Reuters Health reports that according to a study, that’s because the government-backed US Preventive Services Task Force (USPSTF) set a higher threshold for use of the drugs, known as statins, than the American College of Cardiology and the American Heart Association (ACC/AHA).
“I would say we’re still searching for the perfect guidelines,” said lead author Michael Pencina, of Duke University in Durham, North Carolina.
The 2013 ACC/AHA guidelines recommend statins for people ages 40 to 75 with at least a 7.5% risk of having a heart attack or stroke in the next 10 years. The ACC/AHA also recommends statins for people with cardiovascular disease, for diabetics between ages 40 and 75 and for adults with high levels of “bad” low-density lipoprotein cholesterol.
The 2016 USPSTF recommendation endorses statins for people ages 40 to 75 with at least a 10% or greater risk of a heart attack or stroke over the next decade and at least one cardiovascular risk factor like diabetes or high blood pressure.

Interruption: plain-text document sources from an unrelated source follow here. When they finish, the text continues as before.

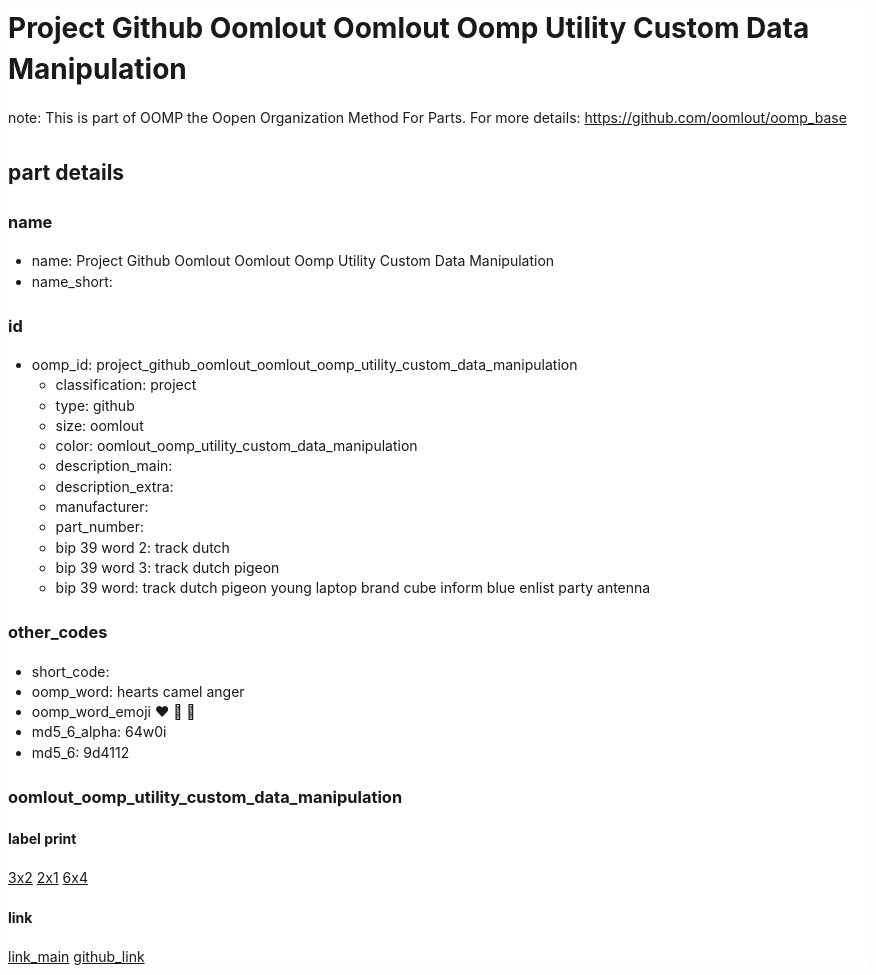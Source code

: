 # Project Github Oomlout Oomlout Oomp Utility Custom Data Manipulation  

note: This is part of OOMP the Oopen Organization Method For Parts. For more details: https://github.com/oomlout/oomp_base

##  part details





### name
* name: Project Github Oomlout Oomlout Oomp Utility Custom Data Manipulation
* name_short: 
### id
* oomp_id: project_github_oomlout_oomlout_oomp_utility_custom_data_manipulation
  * classification: project
  * type: github
  * size: oomlout
  * color: oomlout_oomp_utility_custom_data_manipulation
  * description_main: 
  * description_extra: 
  * manufacturer: 
  * part_number: 
  * bip 39 word 2: track dutch
  * bip 39 word 3: track dutch pigeon
  * bip 39 word: track dutch pigeon young laptop brand cube inform blue enlist party antenna

### other_codes
* short_code: 
* oomp_word: hearts camel anger
* oomp_word_emoji :hearts: :camel: :anger:
* md5_6_alpha: 64w0i
* md5_6: 9d4112






### oomlout_oomp_utility_custom_data_manipulation
#### label print
[3x2](http://192.168.1.245:1112/?label=oomp%2064w0i)
[2x1](http://192.168.1.242:1112/?label=oomp%2064w0i)
[6x4](http://192.168.1.55:1112/?label=oomp%2064w0i)    

#### link

[link_main](https://github.com/oomlout/oomlout_oomp_current_version_messy/tree/main/parts/project_github_oomlout_oomlout_oomp_utility_custom_data_manipulation) [github_link](https://github.com/oomlout/oomlout_oomp_part_src/tree/main/parts/project_github_oomlout_oomlout_oomp_utility_custom_data_manipulation)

Pencina told is quoted in the report as saying that fewer people would be using statins under the more conservative USPSTF guidelines. “What we wanted to do is quantify the impact and look at what it means in terms of numbers.”
The researchers applied the recommendations to nationally representative data collected from 3,416 people without a history of cardiovascular disease between 2009 and 2014. Overall, 21.5% were already on statins to prevent heart attacks and strokes. An additional 24.3% would be on statins if all doctors followed the ACC/AHA guidelines, compared to an additional 15.8% if all doctors followed the USPSTF recommendation.
The difference between the two guidelines represents about 9.3m people in the US, the researchers write.
Under the USPSTF guidelines, some diabetics would be excluded from statin use. More than half of those excluded would be middle-aged adults with a more than 30% average risk of a cardiovascular event over the next 30 years.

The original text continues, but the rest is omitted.